Having made this determination, the court must now decide whether Attorney Rogers' special defenses are legally sufficient. As the special defenses in question simply state that "[t]he plaintiffs' claims are barred, in whole or in part, by the statute of limitations [found in § 52-577 and § 42-110g(f)]" and "[t]he plaintiffs' claims are barred, in whole or in part, by the doctrine of laches," there is little question that Attorney Rogers has alleged no facts in support of his special defenses. In his memorandum of law, Attorney Rogers argues that his special defenses are legally sufficient because "the defendant's special defenses specifically responded to each of the plaintiffs' claims and explicitly stated the applicable statute of limitations. Moreover, each statute of limitations cited as a defense is clear as to what conduct it governs and for how long such claims may be brought." In essence, Attorney Rogers' argument is that the court can look to the allegations of the plaintiffs' complaint in order to determine the factual underpinnings of his special defenses.

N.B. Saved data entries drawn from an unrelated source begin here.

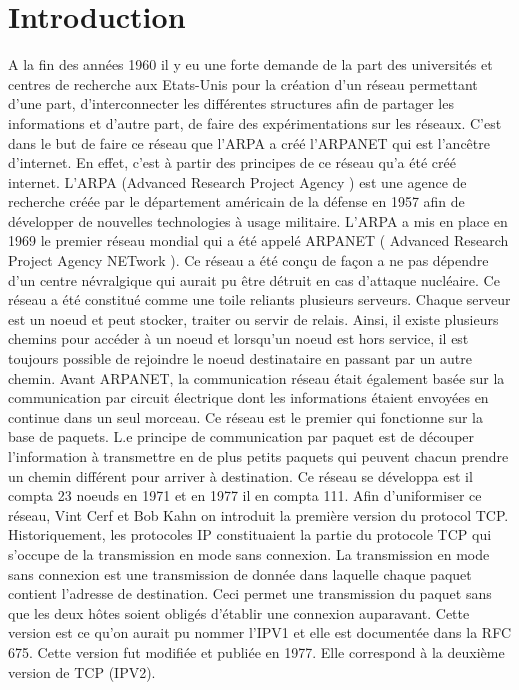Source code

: \documentclass[twoside,openright,a4paper,11pt,french]{article}
\begin{document}
\pagestyle{plain}




\parskip=0pt
\tableofcontents


\section{Introduction}
\label{sec:intro}


A la fin des années 1960 il y eu une forte demande de la part des universités et centres de recherche aux Etats-Unis pour la création d'un réseau permettant d'une part, d'interconnecter les différentes structures afin de partager les informations et d'autre part, de faire des expérimentations sur les réseaux. 
C'est dans le but de faire ce réseau que l'ARPA a créé l'ARPANET qui est l'ancêtre d'internet. En effet, c'est à partir des principes de ce réseau qu'a été créé internet. L'ARPA (Advanced Research Project Agency ) est une agence de recherche créée par le département américain de la défense en 1957 afin de développer de nouvelles technologies à usage militaire. L'ARPA a mis en place en 1969 le premier réseau mondial qui a été appelé ARPANET ( Advanced Research Project Agency NETwork ). Ce réseau a été conçu de façon a ne pas dépendre d'un centre névralgique qui aurait pu être détruit en cas d'attaque nucléaire. Ce réseau a été constitué comme une toile reliants plusieurs serveurs. Chaque serveur est un noeud et peut stocker, traiter ou servir de relais. Ainsi, il existe plusieurs chemins pour accéder à un noeud et lorsqu'un noeud est hors service, il est toujours possible de rejoindre le noeud destinataire en passant par un autre chemin. Avant ARPANET, la communication réseau était également basée sur la communication par circuit électrique dont les  informations étaient envoyées en continue dans un seul morceau. Ce réseau est  le premier qui fonctionne sur la base de paquets. L.e principe de communication par paquet est de découper l'information à transmettre en de plus petits paquets qui peuvent chacun prendre un chemin différent pour arriver à destination.
Ce réseau se développa est il compta 23 noeuds en 1971 et en 1977 il en compta 111. Afin d'uniformiser ce réseau, Vint Cerf et Bob Kahn on introduit la première version du protocol TCP.
Historiquement, les protocoles IP constituaient la partie du protocole TCP qui s'occupe de la transmission en mode sans connexion. La transmission en mode sans connexion est une transmission de donnée dans laquelle chaque paquet contient l'adresse de destination. Ceci permet une transmission  du paquet sans que les deux hôtes soient obligés d'établir une connexion auparavant. Cette version est ce qu'on aurait pu nommer l'IPV1 et elle est documentée dans la RFC 675. Cette version fut modifiée et publiée en 1977. Elle correspond à la deuxième version de TCP (IPV2).
\end{document}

In its East Greyrock, LLC v. OGC Associates, Inc., supra, 45 Conn. L. Rptr. 753, decision, this court stated that: "in assessing the sufficiency of . . . special defenses, a court may look not only to the `few' facts specifically alleged in the special defenses themselves but also to the abundant, facts alleged in the counts of the complaint to which the special defenses are directed, and the paucity of factual allegations in the special defenses themselves is not a fatal procedural defect as claimed by the plaintiffs. It might have been better practice for the defendants to have incorporated into their special defenses those paragraphs of the complaint deemed to be key to sustaining the application of the pleaded theories of defense, but the failure to do so does not render the special defenses legally insufficient." Id., 754.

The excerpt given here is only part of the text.